## DATA TO PROCESS
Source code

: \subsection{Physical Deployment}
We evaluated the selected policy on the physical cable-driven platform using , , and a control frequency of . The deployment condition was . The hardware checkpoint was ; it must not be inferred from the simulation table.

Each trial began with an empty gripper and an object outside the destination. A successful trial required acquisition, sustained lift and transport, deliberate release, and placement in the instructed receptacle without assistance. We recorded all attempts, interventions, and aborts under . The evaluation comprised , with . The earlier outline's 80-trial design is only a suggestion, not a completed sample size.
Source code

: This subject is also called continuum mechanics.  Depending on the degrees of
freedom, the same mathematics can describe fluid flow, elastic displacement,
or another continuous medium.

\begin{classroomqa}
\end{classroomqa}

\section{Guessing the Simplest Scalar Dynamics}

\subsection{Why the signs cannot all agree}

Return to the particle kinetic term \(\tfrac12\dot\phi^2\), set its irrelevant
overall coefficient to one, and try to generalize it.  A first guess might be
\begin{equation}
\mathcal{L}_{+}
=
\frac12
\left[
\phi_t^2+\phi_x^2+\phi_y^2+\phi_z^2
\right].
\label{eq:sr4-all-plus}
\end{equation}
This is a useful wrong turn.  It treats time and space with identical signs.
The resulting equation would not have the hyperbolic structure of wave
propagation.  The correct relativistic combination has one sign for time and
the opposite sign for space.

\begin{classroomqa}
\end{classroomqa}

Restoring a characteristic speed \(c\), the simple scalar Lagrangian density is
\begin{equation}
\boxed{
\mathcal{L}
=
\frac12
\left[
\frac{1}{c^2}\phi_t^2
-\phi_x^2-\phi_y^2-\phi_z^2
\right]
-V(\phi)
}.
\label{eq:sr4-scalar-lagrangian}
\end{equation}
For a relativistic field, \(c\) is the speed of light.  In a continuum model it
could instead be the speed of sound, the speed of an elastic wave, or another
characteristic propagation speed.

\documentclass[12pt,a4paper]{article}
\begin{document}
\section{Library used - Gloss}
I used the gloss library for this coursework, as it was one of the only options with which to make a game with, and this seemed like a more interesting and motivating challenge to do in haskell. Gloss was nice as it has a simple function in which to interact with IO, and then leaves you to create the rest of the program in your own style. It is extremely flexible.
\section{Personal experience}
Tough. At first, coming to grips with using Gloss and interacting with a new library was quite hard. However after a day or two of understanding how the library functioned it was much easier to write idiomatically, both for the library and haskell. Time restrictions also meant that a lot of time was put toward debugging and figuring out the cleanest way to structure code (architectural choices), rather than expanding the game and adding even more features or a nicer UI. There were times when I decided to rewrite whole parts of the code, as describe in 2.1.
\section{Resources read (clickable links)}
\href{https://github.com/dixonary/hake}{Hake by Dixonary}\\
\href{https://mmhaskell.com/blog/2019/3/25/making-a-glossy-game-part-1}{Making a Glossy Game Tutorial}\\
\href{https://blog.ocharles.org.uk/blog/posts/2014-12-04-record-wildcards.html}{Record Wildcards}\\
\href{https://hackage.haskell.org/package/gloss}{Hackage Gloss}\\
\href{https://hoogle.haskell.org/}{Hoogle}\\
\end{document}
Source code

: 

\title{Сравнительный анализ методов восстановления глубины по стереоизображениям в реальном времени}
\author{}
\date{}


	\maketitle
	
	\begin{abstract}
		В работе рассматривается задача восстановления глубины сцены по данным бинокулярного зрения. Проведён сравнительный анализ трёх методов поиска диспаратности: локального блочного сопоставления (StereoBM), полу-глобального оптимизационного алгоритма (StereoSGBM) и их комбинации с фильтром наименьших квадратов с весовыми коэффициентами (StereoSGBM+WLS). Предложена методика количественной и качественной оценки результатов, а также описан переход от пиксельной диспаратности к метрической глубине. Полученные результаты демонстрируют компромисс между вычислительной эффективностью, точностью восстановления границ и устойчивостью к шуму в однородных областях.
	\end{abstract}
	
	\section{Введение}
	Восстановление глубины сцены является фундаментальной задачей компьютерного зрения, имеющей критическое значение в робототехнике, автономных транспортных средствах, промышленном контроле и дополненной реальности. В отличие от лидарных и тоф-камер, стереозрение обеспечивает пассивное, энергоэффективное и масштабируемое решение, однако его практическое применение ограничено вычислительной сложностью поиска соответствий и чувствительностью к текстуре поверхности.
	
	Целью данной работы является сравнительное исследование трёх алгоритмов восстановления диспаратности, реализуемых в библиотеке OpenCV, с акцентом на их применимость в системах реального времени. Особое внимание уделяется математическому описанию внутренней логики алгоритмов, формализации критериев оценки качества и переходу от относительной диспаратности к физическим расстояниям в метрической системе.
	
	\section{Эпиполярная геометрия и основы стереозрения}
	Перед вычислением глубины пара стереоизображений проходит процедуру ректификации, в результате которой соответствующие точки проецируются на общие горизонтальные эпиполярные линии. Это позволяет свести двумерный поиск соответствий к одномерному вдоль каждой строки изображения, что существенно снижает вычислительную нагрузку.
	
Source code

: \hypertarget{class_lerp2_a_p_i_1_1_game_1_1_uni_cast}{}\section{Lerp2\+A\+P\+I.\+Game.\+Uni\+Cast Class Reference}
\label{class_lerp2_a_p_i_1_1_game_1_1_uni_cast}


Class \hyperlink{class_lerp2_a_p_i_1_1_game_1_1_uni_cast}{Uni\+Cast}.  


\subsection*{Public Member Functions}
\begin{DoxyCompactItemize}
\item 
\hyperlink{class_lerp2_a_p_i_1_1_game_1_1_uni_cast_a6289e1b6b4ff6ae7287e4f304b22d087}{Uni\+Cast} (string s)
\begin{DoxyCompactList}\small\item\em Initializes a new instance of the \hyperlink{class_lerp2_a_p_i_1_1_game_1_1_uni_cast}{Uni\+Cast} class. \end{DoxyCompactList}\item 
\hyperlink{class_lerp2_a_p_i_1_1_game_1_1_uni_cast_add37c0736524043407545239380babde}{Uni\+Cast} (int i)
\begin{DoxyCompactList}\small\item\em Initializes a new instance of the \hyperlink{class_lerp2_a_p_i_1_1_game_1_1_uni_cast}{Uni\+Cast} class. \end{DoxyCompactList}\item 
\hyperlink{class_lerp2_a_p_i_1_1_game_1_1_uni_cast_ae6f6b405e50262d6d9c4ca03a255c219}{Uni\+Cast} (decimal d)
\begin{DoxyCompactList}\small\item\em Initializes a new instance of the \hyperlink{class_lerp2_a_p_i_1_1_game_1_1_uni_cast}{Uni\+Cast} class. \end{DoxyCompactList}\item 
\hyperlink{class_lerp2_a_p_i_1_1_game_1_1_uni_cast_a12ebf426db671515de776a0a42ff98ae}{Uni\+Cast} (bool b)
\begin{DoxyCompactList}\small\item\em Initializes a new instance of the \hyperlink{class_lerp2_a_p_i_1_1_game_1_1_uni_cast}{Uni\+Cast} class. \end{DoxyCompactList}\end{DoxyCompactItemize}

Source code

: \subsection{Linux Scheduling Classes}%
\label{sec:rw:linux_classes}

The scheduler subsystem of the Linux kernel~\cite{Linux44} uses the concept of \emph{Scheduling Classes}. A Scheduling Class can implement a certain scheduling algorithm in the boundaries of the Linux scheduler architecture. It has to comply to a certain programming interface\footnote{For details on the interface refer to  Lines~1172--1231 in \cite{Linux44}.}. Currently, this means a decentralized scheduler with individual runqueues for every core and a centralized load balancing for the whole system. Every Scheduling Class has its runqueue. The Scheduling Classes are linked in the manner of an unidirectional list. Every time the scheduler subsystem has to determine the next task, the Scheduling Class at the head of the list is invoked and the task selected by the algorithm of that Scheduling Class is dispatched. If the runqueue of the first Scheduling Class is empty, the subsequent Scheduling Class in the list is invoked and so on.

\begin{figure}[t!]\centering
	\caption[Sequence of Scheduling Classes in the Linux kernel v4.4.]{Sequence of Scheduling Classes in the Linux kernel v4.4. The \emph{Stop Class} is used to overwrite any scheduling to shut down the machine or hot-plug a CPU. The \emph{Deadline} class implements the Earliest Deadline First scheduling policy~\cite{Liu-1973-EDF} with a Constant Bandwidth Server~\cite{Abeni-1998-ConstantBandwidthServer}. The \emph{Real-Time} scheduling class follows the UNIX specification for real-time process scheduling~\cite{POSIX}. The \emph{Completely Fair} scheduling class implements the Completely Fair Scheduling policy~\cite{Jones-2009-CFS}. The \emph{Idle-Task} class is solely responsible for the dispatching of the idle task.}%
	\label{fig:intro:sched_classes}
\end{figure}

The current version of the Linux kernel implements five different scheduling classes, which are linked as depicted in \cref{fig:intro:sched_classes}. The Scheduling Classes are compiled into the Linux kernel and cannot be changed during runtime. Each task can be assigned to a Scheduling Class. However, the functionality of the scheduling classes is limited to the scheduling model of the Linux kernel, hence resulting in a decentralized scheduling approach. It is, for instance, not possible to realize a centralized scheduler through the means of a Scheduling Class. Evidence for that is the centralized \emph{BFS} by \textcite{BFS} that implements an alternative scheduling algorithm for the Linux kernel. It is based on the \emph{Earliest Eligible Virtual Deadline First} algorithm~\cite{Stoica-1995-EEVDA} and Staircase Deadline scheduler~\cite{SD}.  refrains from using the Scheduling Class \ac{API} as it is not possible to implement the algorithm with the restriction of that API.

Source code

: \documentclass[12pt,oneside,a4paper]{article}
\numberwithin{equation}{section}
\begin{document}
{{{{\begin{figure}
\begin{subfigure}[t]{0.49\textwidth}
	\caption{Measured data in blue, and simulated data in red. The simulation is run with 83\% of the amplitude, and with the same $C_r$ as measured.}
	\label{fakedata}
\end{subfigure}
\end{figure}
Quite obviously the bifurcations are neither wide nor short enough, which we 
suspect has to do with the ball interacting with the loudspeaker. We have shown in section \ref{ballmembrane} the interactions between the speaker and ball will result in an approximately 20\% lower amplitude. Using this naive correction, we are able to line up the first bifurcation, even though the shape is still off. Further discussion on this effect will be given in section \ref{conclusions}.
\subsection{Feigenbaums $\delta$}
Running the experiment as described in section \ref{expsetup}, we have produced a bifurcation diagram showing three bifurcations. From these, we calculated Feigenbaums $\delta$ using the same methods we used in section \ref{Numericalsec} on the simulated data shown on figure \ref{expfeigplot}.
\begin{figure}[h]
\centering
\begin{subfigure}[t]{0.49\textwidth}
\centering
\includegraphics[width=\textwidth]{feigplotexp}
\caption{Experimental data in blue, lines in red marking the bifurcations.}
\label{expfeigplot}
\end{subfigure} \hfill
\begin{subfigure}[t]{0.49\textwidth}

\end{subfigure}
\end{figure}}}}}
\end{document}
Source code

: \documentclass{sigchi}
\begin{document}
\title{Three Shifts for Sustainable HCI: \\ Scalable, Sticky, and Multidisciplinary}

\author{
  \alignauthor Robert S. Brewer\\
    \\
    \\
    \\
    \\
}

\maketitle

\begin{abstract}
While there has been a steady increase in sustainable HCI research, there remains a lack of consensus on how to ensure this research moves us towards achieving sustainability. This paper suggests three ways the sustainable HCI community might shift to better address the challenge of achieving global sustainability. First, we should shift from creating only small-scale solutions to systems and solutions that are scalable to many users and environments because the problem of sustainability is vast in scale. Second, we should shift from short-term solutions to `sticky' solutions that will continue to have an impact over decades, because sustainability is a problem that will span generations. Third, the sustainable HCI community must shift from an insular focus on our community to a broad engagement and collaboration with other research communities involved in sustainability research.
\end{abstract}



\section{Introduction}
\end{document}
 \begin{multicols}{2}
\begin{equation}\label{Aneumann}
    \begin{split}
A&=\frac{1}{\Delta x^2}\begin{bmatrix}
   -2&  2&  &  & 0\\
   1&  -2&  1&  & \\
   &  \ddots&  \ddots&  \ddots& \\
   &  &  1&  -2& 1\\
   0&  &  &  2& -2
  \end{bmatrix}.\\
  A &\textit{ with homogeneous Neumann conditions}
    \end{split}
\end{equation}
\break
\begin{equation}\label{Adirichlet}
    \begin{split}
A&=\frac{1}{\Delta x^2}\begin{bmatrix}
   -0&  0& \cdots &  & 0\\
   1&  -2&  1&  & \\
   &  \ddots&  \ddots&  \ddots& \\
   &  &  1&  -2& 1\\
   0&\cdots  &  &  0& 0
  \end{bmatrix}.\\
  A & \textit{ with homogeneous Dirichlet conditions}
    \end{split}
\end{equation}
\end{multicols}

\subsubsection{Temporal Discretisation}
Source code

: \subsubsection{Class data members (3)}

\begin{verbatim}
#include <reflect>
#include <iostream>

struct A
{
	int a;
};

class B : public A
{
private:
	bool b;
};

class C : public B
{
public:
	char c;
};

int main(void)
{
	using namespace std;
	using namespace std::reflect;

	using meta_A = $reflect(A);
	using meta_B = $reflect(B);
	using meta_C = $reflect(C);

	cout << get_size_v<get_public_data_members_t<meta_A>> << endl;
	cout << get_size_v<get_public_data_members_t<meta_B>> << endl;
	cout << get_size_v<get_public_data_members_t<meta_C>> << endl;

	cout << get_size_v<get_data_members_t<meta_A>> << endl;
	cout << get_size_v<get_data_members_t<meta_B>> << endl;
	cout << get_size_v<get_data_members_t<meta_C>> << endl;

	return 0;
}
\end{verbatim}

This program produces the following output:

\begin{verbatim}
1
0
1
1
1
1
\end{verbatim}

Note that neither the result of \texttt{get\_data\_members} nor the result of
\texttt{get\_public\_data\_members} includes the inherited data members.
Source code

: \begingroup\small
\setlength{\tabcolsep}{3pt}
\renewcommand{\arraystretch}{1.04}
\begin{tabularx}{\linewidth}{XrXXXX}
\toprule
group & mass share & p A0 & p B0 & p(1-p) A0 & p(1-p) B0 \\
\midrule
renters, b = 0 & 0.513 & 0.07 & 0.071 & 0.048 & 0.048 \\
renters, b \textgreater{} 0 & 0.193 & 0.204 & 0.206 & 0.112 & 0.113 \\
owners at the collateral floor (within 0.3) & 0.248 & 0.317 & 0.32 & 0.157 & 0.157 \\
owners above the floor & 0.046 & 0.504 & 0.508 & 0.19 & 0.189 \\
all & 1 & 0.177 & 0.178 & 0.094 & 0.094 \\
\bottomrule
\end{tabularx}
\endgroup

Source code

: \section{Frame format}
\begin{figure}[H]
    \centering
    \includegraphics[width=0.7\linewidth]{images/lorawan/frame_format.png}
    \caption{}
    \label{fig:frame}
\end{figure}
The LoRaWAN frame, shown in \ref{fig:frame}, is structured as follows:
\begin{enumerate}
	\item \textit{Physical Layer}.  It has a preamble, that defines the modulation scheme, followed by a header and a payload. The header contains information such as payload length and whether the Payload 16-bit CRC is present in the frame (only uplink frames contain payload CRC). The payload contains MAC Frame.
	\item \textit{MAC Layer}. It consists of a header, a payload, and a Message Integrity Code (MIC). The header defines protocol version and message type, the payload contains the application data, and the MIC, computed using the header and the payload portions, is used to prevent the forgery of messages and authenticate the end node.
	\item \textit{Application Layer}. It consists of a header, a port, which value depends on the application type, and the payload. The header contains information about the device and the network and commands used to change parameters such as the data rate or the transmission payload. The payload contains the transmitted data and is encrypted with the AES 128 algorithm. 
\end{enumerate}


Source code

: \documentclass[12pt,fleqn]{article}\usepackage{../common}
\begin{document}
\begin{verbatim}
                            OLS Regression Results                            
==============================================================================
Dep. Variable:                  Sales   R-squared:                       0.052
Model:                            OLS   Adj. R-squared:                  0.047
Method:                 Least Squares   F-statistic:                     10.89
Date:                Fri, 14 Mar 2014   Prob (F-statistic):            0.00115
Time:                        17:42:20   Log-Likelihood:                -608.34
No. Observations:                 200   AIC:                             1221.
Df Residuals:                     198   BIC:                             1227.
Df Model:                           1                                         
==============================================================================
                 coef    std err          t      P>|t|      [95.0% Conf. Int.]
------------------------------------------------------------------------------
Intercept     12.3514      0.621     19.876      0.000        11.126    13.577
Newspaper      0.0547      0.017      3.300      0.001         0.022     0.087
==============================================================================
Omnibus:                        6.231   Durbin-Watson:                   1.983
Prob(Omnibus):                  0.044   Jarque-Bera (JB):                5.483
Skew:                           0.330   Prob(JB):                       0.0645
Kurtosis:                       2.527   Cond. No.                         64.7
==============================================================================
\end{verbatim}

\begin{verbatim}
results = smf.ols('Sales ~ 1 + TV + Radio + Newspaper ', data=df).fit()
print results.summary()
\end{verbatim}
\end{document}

## WHAT YOU HAVE TO DO
Once you have found every line in the listing that holds the string "more", copy each of them.

## PROBLEM SOLUTION
I used the gloss library for this coursework, as it was one of the only options with which to make a game with, and this seemed like a more interesting and motivating challenge to do in haskell. Gloss was nice as it has a simple function in which to interact with IO, and then leaves you to create the rest of the program in your own style. It is extremely flexible.
Tough. At first, coming to grips with using Gloss and interacting with a new library was quite hard. However after a day or two of understanding how the library functioned it was much easier to write idiomatically, both for the library and haskell. Time restrictions also meant that a lot of time was put toward debugging and figuring out the cleanest way to structure code (architectural choices), rather than expanding the game and adding even more features or a nicer UI. There were times when I decided to rewrite whole parts of the code, as describe in 2.1.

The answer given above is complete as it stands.